The answer must consist solely of the lines from the start of the records through the line containing "- [intl](https://php.net/manual/en/intl.requirements.php)", restated word for word, with no pictures.

Data shown below:

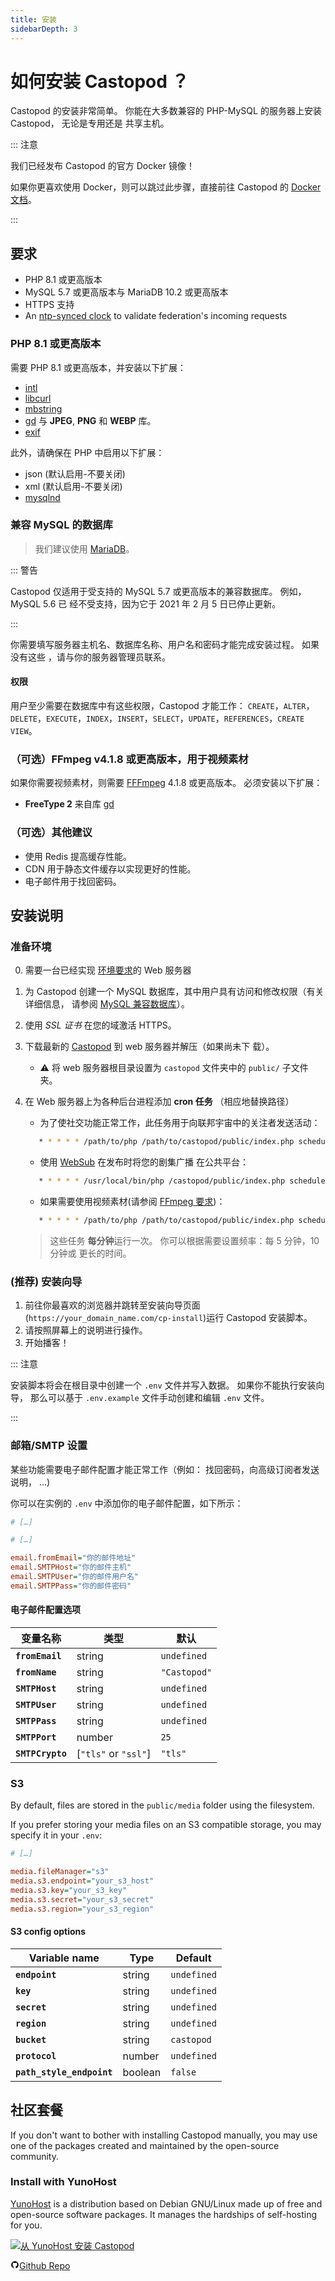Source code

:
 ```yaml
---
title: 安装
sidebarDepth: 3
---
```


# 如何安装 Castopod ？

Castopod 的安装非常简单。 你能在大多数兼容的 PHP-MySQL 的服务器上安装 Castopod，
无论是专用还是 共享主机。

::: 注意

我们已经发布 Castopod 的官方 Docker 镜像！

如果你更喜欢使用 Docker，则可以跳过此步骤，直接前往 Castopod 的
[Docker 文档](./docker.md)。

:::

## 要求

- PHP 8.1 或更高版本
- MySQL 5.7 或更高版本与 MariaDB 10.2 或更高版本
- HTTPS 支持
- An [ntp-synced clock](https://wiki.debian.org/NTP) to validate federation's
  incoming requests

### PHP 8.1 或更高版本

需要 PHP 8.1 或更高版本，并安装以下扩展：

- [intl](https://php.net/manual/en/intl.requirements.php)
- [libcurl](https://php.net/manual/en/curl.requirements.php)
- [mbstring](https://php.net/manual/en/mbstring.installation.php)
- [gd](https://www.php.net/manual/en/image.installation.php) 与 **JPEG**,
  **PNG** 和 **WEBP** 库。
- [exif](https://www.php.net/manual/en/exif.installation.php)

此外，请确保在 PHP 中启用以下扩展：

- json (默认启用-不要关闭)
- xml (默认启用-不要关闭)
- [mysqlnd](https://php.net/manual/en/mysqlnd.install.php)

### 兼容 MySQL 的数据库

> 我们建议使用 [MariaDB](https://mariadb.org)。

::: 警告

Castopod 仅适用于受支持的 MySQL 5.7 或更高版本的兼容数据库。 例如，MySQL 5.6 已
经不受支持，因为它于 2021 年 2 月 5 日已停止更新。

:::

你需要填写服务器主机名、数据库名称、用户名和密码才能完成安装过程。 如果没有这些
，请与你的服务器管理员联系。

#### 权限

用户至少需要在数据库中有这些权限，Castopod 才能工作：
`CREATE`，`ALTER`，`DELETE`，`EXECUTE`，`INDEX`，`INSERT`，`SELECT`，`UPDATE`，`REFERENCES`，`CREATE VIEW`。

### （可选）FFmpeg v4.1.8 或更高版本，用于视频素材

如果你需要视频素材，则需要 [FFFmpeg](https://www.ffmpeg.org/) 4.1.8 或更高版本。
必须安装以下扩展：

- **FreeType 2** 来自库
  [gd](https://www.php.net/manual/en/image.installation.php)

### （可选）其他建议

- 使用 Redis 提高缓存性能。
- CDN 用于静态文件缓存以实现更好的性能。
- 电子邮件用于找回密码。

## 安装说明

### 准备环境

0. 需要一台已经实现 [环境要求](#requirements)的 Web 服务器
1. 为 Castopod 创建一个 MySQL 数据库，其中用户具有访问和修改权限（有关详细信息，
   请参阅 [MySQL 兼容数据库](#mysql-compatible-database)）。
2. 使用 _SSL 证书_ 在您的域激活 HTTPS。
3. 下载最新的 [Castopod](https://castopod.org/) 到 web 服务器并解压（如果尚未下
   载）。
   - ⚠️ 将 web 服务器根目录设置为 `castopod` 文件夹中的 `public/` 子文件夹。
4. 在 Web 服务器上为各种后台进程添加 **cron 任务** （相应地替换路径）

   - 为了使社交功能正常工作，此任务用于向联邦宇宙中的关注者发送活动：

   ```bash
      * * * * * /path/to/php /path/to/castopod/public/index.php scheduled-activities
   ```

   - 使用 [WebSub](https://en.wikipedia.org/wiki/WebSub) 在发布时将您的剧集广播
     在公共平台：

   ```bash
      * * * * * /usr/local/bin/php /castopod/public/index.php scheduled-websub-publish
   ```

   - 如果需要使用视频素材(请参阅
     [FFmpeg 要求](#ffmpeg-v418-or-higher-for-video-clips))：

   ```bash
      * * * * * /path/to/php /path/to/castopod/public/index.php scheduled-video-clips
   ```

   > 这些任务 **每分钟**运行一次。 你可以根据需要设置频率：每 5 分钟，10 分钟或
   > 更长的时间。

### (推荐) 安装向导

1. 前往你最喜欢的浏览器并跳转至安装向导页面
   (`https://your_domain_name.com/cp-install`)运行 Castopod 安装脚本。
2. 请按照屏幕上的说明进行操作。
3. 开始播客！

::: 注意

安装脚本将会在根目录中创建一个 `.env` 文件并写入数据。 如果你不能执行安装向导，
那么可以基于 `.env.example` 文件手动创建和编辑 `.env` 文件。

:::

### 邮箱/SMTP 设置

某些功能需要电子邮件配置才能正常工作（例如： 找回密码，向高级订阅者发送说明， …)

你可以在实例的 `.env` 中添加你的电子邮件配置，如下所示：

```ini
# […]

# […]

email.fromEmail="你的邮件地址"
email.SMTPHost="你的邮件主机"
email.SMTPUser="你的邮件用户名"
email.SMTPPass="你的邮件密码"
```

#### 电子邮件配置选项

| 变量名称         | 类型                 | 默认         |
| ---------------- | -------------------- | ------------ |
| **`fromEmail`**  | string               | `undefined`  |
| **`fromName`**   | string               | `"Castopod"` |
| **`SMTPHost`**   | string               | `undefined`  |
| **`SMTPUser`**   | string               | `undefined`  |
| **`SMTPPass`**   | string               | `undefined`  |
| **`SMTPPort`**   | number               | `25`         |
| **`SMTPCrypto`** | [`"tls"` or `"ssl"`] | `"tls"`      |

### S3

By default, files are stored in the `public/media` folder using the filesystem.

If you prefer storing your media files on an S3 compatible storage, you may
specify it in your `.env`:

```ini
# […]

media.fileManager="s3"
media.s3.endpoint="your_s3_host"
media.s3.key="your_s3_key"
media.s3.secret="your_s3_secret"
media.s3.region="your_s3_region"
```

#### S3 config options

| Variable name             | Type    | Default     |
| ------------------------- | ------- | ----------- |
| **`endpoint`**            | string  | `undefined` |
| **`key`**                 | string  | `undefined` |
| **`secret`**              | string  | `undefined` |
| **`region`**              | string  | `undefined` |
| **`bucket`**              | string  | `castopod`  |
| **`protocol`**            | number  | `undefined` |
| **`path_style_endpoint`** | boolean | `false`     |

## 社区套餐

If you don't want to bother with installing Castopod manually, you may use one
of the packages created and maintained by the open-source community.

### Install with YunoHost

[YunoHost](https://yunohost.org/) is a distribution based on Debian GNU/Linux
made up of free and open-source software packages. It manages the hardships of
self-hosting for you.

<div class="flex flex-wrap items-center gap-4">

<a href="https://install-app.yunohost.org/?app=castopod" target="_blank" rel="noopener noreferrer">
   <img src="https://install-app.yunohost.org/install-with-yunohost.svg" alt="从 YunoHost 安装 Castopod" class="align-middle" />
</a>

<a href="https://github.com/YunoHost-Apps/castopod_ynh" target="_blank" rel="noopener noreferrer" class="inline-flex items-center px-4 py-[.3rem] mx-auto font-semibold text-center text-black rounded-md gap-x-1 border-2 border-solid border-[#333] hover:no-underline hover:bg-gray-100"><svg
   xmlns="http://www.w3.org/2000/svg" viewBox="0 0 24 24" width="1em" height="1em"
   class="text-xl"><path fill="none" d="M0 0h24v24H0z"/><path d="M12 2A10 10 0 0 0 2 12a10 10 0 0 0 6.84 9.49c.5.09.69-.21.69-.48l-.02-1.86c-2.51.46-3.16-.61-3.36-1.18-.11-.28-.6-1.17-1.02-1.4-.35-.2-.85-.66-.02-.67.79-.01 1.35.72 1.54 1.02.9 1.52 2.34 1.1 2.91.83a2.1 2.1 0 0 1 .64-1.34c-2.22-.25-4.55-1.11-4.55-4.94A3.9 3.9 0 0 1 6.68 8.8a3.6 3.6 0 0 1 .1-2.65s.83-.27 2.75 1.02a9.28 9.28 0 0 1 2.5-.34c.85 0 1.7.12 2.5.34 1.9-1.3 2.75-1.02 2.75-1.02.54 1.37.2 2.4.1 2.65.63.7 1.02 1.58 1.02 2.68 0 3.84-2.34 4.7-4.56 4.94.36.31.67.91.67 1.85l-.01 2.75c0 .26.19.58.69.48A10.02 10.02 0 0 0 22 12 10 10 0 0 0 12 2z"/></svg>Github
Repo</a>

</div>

End of Data shown.

### Answer for this exercise
Source code

:
 ```yaml
---
title: 安装
sidebarDepth: 3
---
```


# 如何安装 Castopod ？

Castopod 的安装非常简单。 你能在大多数兼容的 PHP-MySQL 的服务器上安装 Castopod，
无论是专用还是 共享主机。

::: 注意

我们已经发布 Castopod 的官方 Docker 镜像！

如果你更喜欢使用 Docker，则可以跳过此步骤，直接前往 Castopod 的
[Docker 文档](./docker.md)。

:::

## 要求

- PHP 8.1 或更高版本
- MySQL 5.7 或更高版本与 MariaDB 10.2 或更高版本
- HTTPS 支持
- An [ntp-synced clock](https://wiki.debian.org/NTP) to validate federation's
  incoming requests

### PHP 8.1 或更高版本

需要 PHP 8.1 或更高版本，并安装以下扩展：

- [intl](https://php.net/manual/en/intl.requirements.php)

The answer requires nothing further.